_Task to complete_. From the entries that follow, pick out all lines holding "workflows".

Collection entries
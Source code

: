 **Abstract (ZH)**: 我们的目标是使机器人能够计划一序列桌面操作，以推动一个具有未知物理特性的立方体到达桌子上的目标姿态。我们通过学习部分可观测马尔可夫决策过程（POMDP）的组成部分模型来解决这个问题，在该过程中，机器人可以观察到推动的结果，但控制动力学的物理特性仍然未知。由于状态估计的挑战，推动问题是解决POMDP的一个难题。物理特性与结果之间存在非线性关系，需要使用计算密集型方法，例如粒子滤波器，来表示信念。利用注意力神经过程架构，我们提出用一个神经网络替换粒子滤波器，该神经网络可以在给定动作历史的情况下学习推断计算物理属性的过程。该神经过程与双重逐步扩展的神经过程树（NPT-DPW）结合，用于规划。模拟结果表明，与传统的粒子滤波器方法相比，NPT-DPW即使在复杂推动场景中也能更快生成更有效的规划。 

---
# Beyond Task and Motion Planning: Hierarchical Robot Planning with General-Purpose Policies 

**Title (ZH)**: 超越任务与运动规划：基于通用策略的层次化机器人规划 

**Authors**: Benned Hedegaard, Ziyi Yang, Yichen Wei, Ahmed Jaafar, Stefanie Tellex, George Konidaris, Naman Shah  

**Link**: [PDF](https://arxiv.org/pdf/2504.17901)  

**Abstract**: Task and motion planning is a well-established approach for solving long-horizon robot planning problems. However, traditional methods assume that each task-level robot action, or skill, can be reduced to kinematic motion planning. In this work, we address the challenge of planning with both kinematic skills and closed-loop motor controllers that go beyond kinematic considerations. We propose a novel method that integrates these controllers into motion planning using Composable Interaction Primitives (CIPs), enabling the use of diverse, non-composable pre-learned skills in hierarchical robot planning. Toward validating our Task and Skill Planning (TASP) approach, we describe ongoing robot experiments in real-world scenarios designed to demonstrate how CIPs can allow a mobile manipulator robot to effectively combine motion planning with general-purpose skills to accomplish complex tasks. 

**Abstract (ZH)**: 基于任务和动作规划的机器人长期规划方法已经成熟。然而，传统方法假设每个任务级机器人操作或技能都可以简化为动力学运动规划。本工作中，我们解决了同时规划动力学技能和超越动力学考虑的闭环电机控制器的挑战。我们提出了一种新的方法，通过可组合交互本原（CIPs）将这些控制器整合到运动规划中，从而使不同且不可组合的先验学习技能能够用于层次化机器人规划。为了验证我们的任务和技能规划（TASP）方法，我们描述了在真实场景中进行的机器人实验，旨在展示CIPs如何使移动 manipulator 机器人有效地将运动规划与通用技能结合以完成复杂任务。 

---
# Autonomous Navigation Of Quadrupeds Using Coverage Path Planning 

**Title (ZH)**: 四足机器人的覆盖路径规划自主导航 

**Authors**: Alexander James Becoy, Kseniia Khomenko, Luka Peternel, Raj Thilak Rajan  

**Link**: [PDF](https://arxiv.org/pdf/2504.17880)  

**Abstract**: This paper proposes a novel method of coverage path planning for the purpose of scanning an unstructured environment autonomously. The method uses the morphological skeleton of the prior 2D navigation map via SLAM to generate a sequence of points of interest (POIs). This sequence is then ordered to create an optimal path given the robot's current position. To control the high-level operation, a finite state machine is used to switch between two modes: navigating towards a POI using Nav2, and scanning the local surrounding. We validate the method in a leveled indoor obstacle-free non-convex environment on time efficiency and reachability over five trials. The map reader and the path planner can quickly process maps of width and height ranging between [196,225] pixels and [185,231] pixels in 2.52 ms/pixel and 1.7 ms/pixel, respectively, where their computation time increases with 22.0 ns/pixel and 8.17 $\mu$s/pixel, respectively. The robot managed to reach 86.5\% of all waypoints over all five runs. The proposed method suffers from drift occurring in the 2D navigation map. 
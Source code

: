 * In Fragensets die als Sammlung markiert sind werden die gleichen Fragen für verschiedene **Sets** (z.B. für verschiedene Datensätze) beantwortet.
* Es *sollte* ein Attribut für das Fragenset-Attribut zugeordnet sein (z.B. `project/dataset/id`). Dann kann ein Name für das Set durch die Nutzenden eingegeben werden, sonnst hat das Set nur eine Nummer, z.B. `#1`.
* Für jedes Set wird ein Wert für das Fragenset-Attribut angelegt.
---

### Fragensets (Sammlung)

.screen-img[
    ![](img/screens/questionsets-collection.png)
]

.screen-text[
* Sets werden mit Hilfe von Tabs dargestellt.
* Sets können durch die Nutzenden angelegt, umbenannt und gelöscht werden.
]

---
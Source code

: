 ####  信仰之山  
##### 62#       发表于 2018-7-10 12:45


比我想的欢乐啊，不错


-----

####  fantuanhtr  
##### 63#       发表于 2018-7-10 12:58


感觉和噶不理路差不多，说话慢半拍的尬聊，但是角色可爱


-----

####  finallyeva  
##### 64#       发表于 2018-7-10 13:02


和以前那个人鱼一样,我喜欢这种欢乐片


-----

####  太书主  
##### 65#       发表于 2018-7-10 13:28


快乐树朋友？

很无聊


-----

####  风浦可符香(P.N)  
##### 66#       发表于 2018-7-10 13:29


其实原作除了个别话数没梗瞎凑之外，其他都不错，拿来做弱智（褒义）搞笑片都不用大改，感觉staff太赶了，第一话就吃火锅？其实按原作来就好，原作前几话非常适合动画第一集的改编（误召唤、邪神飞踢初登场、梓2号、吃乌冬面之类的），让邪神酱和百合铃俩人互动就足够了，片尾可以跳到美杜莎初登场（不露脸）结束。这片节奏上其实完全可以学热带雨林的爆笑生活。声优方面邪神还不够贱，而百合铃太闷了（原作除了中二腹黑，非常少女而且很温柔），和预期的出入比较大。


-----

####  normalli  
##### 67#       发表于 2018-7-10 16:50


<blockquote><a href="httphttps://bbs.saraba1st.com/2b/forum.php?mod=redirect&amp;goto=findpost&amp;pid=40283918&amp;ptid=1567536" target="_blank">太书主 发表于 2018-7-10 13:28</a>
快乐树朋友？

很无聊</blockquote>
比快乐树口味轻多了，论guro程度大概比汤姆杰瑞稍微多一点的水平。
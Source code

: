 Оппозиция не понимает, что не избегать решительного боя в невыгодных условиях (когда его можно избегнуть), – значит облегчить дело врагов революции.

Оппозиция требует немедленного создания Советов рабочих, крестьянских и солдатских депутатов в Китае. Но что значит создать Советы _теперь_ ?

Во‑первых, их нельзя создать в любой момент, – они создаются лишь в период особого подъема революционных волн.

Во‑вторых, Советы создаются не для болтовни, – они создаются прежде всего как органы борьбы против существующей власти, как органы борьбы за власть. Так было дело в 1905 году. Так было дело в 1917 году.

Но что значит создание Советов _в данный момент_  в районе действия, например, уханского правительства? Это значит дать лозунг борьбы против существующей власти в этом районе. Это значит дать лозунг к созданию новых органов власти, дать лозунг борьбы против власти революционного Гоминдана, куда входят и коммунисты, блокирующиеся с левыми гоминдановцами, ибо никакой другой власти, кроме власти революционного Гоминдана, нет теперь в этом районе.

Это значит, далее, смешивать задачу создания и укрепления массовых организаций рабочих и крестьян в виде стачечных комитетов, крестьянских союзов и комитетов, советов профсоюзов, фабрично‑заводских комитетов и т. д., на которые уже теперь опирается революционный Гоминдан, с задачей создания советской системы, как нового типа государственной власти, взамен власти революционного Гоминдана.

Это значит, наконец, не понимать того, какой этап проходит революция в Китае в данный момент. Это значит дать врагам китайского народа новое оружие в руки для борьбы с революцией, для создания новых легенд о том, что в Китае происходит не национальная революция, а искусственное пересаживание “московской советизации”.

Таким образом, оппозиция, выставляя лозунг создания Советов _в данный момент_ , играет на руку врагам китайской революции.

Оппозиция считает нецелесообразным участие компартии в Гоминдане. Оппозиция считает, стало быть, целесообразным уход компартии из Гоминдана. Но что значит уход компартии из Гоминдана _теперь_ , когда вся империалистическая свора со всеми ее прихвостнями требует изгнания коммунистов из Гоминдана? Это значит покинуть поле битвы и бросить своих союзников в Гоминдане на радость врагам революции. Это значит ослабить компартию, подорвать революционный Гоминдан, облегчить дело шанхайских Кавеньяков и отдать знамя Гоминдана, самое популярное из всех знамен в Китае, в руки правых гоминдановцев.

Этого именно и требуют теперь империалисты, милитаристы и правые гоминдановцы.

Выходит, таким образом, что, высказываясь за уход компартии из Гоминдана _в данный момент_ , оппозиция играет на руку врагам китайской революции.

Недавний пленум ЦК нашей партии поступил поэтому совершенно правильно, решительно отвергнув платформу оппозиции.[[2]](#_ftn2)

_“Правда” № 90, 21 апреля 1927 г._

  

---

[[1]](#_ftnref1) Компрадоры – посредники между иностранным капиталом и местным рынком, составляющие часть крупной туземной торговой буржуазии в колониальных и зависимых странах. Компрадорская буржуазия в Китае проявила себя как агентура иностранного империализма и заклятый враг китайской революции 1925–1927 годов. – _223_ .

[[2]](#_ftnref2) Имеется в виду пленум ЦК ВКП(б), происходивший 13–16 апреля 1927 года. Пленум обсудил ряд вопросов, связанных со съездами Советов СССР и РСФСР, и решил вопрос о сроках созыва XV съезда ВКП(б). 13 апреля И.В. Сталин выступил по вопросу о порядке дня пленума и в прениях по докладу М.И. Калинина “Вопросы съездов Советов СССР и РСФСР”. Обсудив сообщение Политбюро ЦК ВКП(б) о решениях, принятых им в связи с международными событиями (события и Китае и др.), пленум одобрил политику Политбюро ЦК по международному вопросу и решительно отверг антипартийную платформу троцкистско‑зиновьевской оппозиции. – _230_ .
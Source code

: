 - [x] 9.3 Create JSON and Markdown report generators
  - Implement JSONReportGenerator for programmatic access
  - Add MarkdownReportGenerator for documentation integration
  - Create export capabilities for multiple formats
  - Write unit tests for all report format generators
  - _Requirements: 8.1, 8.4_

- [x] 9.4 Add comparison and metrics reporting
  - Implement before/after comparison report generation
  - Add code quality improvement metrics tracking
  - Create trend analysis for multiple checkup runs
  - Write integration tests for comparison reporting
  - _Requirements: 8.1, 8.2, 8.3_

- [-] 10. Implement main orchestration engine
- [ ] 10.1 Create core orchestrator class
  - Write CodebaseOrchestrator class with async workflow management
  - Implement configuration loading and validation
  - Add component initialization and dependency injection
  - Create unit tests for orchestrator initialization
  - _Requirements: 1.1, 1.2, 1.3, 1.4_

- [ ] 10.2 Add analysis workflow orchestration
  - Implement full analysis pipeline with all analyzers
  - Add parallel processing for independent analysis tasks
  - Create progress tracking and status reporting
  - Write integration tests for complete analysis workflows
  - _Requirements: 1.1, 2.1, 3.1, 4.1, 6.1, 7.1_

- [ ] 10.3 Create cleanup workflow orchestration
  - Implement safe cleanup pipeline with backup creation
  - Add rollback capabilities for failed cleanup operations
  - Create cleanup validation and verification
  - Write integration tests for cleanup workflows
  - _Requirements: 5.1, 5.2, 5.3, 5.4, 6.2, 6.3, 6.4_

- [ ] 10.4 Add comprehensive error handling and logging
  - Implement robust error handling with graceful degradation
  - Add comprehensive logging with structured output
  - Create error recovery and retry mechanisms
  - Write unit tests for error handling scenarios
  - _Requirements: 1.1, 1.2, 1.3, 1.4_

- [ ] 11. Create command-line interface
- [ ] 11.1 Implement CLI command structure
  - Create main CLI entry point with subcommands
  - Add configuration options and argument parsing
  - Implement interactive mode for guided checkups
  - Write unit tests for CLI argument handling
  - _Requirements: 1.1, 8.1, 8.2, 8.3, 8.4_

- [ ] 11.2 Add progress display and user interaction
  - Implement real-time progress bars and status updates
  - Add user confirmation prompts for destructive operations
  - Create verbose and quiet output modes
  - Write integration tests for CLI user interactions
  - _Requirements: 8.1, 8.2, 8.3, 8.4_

_Exercise response_.
  - Write integration tests for complete analysis workflows
  - Write integration tests for cleanup workflows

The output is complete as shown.